It was not an extravagant estimate, and it was approved, in a way, by the nation. Did we build them, or any considerable part of them, straightway? Not at all. We could not build even one of the armored ships. We had saved the expense of experimenting; we had allowed other nations to do our experimenting for us. “Right smart” economists we were. When European experiments had fairly shown what European practice was likely to be, we started in to adopt the European ideas, and suddenly learned, what had never occurred to us as a nation, that the foundation of all sea power is a shipyard. We had been able in the old days to set afloat efficient wooden fighting machines in four months, but when we started in to build an ironclad navy of the modern style, we found that we could not roll even the thinnest of modern armor-plates, and that we could not make a gun that would pierce even the cheap armor carried by the old-fashioned monitors we had lying up in ordinary. The opportunity for showing how easy it was to take advantage of the experiments of other nations was at hand. We had a book knowledge of everything that had been done abroad, but instead of starting in with a ship that should excel, or even equal, say, the Téméraire of the British navy, not to mention the contemporary (in design) Edinburgh, we found we must do a little experimenting and gain a little experience for ourselves.
The White Squadron in Mid-ocean.
From a drawing by R. F. Zogbaum.
We had some shipyards that were supported by the coastwise trade, and to them we went. The Chicago, the Atlanta, the Boston, and the Dolphin were the result. Instead of building battle-ships, we built, for lack of experience, third-rate cruisers. We also concluded to complete an old monitor or two that for long years had been lying on the stocks. To do this Rome went to Carthage to buy shields for its legions—we bought our armor-plate in a foreign market. We had to do it or go without. The writer remembers the day when we even imported the bunting of which we made the “gridiron flag”!

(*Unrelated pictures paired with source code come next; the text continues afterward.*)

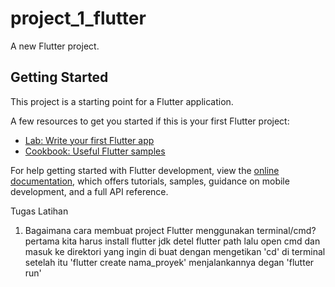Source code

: # project_1_flutter

A new Flutter project.

## Getting Started

This project is a starting point for a Flutter application.

A few resources to get you started if this is your first Flutter project:

- [Lab: Write your first Flutter app](https://docs.flutter.dev/get-started/codelab)
- [Cookbook: Useful Flutter samples](https://docs.flutter.dev/cookbook)

For help getting started with Flutter development, view the
[online documentation](https://docs.flutter.dev/), which offers tutorials,
samples, guidance on mobile development, and a full API reference.

Tugas Latihan

1. Bagaimana cara membuat project Flutter menggunakan terminal/cmd?
pertama kita harus install flutter jdk
detel flutter path
lalu open cmd dan masuk ke direktori yang ingin di buat dengan mengetikan 'cd' di terminal
setelah itu 'flutter create nama_proyek' menjalankannya degan 'flutter run'

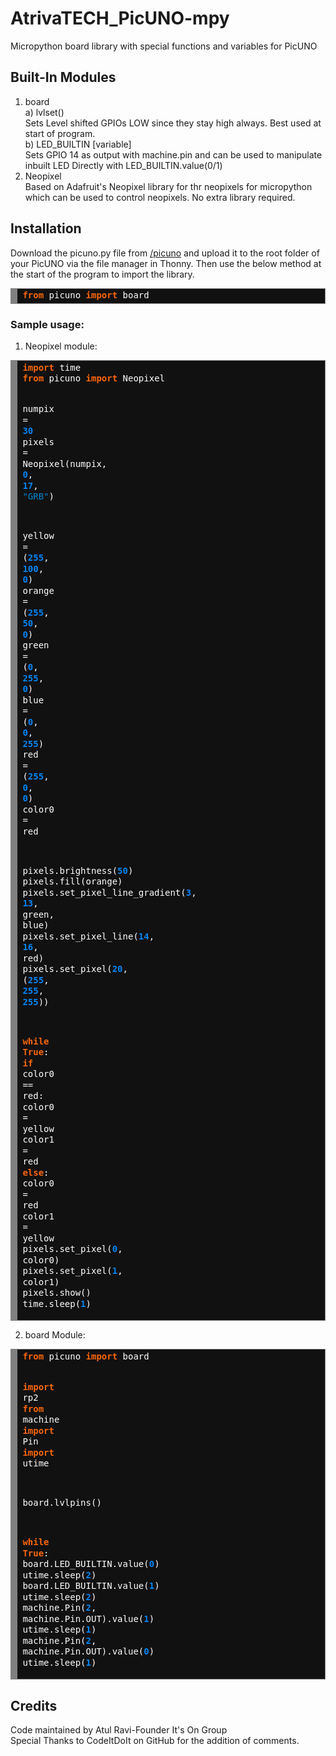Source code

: # AtrivaTECH_PicUNO-mpy
Micropython board library with special functions and variables for PicUNO

## Built-In Modules
1) board<br>
   a) lvlset()<br>
     Sets Level shifted GPIOs LOW since they stay high always. Best used at start of program.<br>
   b) LED_BUILTIN [variable] <br>
     Sets GPIO 14 as output with machine.pin and can be used to manipulate inbuilt LED Directly with LED_BUILTIN.value(0/1)<br>
2) Neopixel<br>
   Based on Adafruit's Neopixel library for thr neopixels for micropython which can be used to control neopixels. No extra library required.

## Installation
Download the picuno.py file from <a href="https://github.com/atulravi/AtrivaTECH_PicUNO-mpy/tree/main/picuno">/picuno</a> and upload it to the root folder of your PicUNO via the file manager in Thonny. Then use the below method at the start of the program to import the library.
<!-- HTML generated using hilite.me -->
<div style="background: #111111; overflow:auto;width:auto;border:solid gray;border-width:.1em .1em .1em .8em;padding:.2em .6em;"><pre style="margin: 0; line-height: 125%"><span style="color: #fb660a; font-weight: bold">from</span> <span style="color: #ffffff">picuno</span> <span style="color: #fb660a; font-weight: bold">import</span> <span style="color: #ffffff">board</span>
</pre></div>


### Sample usage:
1) Neopixel module:<br>

   <!-- HTML generated using hilite.me -->
<div style="background: #111111; overflow:auto;width:auto;border:solid gray;border-width:.1em .1em .1em .8em;padding:.2em .6em;"><pre style="margin: 0; line-height: 125%"><span style="color: #fb660a; font-weight: bold">import</span> <span style="color: #ffffff">time</span>
<span style="color: #fb660a; font-weight: bold">from</span> <span style="color: #ffffff">picuno</span> <span style="color: #fb660a; font-weight: bold">import</span> <span style="color: #ffffff">Neopixel</span>
 
<span style="color: #ffffff">numpix</span> <span style="color: #ffffff">=</span> <span style="color: #0086f7; font-weight: bold">30</span>
<span style="color: #ffffff">pixels</span> <span style="color: #ffffff">=</span> <span style="color: #ffffff">Neopixel(numpix,</span> <span style="color: #0086f7; font-weight: bold">0</span><span style="color: #ffffff">,</span> <span style="color: #0086f7; font-weight: bold">17</span><span style="color: #ffffff">,</span> <span style="color: #0086d2">&quot;GRB&quot;</span><span style="color: #ffffff">)</span>
 
<span style="color: #ffffff">yellow</span> <span style="color: #ffffff">=</span> <span style="color: #ffffff">(</span><span style="color: #0086f7; font-weight: bold">255</span><span style="color: #ffffff">,</span> <span style="color: #0086f7; font-weight: bold">100</span><span style="color: #ffffff">,</span> <span style="color: #0086f7; font-weight: bold">0</span><span style="color: #ffffff">)</span>
<span style="color: #ffffff">orange</span> <span style="color: #ffffff">=</span> <span style="color: #ffffff">(</span><span style="color: #0086f7; font-weight: bold">255</span><span style="color: #ffffff">,</span> <span style="color: #0086f7; font-weight: bold">50</span><span style="color: #ffffff">,</span> <span style="color: #0086f7; font-weight: bold">0</span><span style="color: #ffffff">)</span>
<span style="color: #ffffff">green</span> <span style="color: #ffffff">=</span> <span style="color: #ffffff">(</span><span style="color: #0086f7; font-weight: bold">0</span><span style="color: #ffffff">,</span> <span style="color: #0086f7; font-weight: bold">255</span><span style="color: #ffffff">,</span> <span style="color: #0086f7; font-weight: bold">0</span><span style="color: #ffffff">)</span>
<span style="color: #ffffff">blue</span> <span style="color: #ffffff">=</span> <span style="color: #ffffff">(</span><span style="color: #0086f7; font-weight: bold">0</span><span style="color: #ffffff">,</span> <span style="color: #0086f7; font-weight: bold">0</span><span style="color: #ffffff">,</span> <span style="color: #0086f7; font-weight: bold">255</span><span style="color: #ffffff">)</span>
<span style="color: #ffffff">red</span> <span style="color: #ffffff">=</span> <span style="color: #ffffff">(</span><span style="color: #0086f7; font-weight: bold">255</span><span style="color: #ffffff">,</span> <span style="color: #0086f7; font-weight: bold">0</span><span style="color: #ffffff">,</span> <span style="color: #0086f7; font-weight: bold">0</span><span style="color: #ffffff">)</span>
<span style="color: #ffffff">color0</span> <span style="color: #ffffff">=</span> <span style="color: #ffffff">red</span>
 
<span style="color: #ffffff">pixels.brightness(</span><span style="color: #0086f7; font-weight: bold">50</span><span style="color: #ffffff">)</span>
<span style="color: #ffffff">pixels.fill(orange)</span>
<span style="color: #ffffff">pixels.set_pixel_line_gradient(</span><span style="color: #0086f7; font-weight: bold">3</span><span style="color: #ffffff">,</span> <span style="color: #0086f7; font-weight: bold">13</span><span style="color: #ffffff">,</span> <span style="color: #ffffff">green,</span> <span style="color: #ffffff">blue)</span>
<span style="color: #ffffff">pixels.set_pixel_line(</span><span style="color: #0086f7; font-weight: bold">14</span><span style="color: #ffffff">,</span> <span style="color: #0086f7; font-weight: bold">16</span><span style="color: #ffffff">,</span> <span style="color: #ffffff">red)</span>
<span style="color: #ffffff">pixels.set_pixel(</span><span style="color: #0086f7; font-weight: bold">20</span><span style="color: #ffffff">,</span> <span style="color: #ffffff">(</span><span style="color: #0086f7; font-weight: bold">255</span><span style="color: #ffffff">,</span> <span style="color: #0086f7; font-weight: bold">255</span><span style="color: #ffffff">,</span> <span style="color: #0086f7; font-weight: bold">255</span><span style="color: #ffffff">))</span>
 
<span style="color: #fb660a; font-weight: bold">while</span> <span style="color: #fb660a; font-weight: bold">True</span><span style="color: #ffffff">:</span>
    <span style="color: #fb660a; font-weight: bold">if</span> <span style="color: #ffffff">color0</span> <span style="color: #ffffff">==</span> <span style="color: #ffffff">red:</span>
       <span style="color: #ffffff">color0</span> <span style="color: #ffffff">=</span> <span style="color: #ffffff">yellow</span>
       <span style="color: #ffffff">color1</span> <span style="color: #ffffff">=</span> <span style="color: #ffffff">red</span>
    <span style="color: #fb660a; font-weight: bold">else</span><span style="color: #ffffff">:</span>
        <span style="color: #ffffff">color0</span> <span style="color: #ffffff">=</span> <span style="color: #ffffff">red</span>
        <span style="color: #ffffff">color1</span> <span style="color: #ffffff">=</span> <span style="color: #ffffff">yellow</span>
    <span style="color: #ffffff">pixels.set_pixel(</span><span style="color: #0086f7; font-weight: bold">0</span><span style="color: #ffffff">,</span> <span style="color: #ffffff">color0)</span>
    <span style="color: #ffffff">pixels.set_pixel(</span><span style="color: #0086f7; font-weight: bold">1</span><span style="color: #ffffff">,</span> <span style="color: #ffffff">color1)</span>
    <span style="color: #ffffff">pixels.show()</span>
    <span style="color: #ffffff">time.sleep(</span><span style="color: #0086f7; font-weight: bold">1</span><span style="color: #ffffff">)</span>
</pre></div>

2) board Module: <br>
 <!-- HTML generated using hilite.me --><div style="background: #111111; overflow:auto;width:auto;border:solid gray;border-width:.1em .1em .1em .8em;padding:.2em .6em;"><pre style="margin: 0; line-height: 125%"><span style="color: #fb660a; font-weight: bold">from</span> <span style="color: #ffffff">picuno</span> <span style="color: #fb660a; font-weight: bold">import</span> <span style="color: #ffffff">board</span>
<span style="color: #fb660a; font-weight: bold">import</span> <span style="color: #ffffff">rp2</span>
<span style="color: #fb660a; font-weight: bold">from</span> <span style="color: #ffffff">machine</span> <span style="color: #fb660a; font-weight: bold">import</span> <span style="color: #ffffff">Pin</span>
<span style="color: #fb660a; font-weight: bold">import</span> <span style="color: #ffffff">utime</span>

<span style="color: #ffffff">board.lvlpins()</span>

<span style="color: #fb660a; font-weight: bold">while</span> <span style="color: #fb660a; font-weight: bold">True</span><span style="color: #ffffff">:</span>
    <span style="color: #ffffff">board.LED_BUILTIN.value(</span><span style="color: #0086f7; font-weight: bold">0</span><span style="color: #ffffff">)</span>
    <span style="color: #ffffff">utime.sleep(</span><span style="color: #0086f7; font-weight: bold">2</span><span style="color: #ffffff">)</span>
    <span style="color: #ffffff">board.LED_BUILTIN.value(</span><span style="color: #0086f7; font-weight: bold">1</span><span style="color: #ffffff">)</span>
    <span style="color: #ffffff">utime.sleep(</span><span style="color: #0086f7; font-weight: bold">2</span><span style="color: #ffffff">)</span>
    <span style="color: #ffffff">machine.Pin(</span><span style="color: #0086f7; font-weight: bold">2</span><span style="color: #ffffff">,</span> <span style="color: #ffffff">machine.Pin.OUT).value(</span><span style="color: #0086f7; font-weight: bold">1</span><span style="color: #ffffff">)</span>
    <span style="color: #ffffff">utime.sleep(</span><span style="color: #0086f7; font-weight: bold">1</span><span style="color: #ffffff">)</span>
    <span style="color: #ffffff">machine.Pin(</span><span style="color: #0086f7; font-weight: bold">2</span><span style="color: #ffffff">,</span> <span style="color: #ffffff">machine.Pin.OUT).value(</span><span style="color: #0086f7; font-weight: bold">0</span><span style="color: #ffffff">)</span>
    <span style="color: #ffffff">utime.sleep(</span><span style="color: #0086f7; font-weight: bold">1</span><span style="color: #ffffff">)</span>
</pre></div>

## Credits
Code maintained by Atul Ravi-Founder It's On Group <br>
Special Thanks to CodeItDoIt on GitHub for the addition of comments.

U. S. S. Charleston, San Diego Harbor.
From a photograph.
It was humiliating to go abroad for what we could not make ourselves. But another statement of the kind must be made, and then the record of shame ends; for which let us all be sincerely and devoutly thankful. We went abroad for the plans of one of our largest cruisers—the Charleston.
Let the reader have no misunderstanding about this matter. If war had been impending it would have been right, and even an imperative duty, to buy warships fully equipped wherever they could be found. But we were building a navy in time of peace, and a ship that “could not get out of her own way,” from our own designers, was better than the best afloat bought from a foreign land. In the building of the new navy—in the building of the White Squadron, of which we make boast in our periodicals—the product was nothing; the building of men was everything.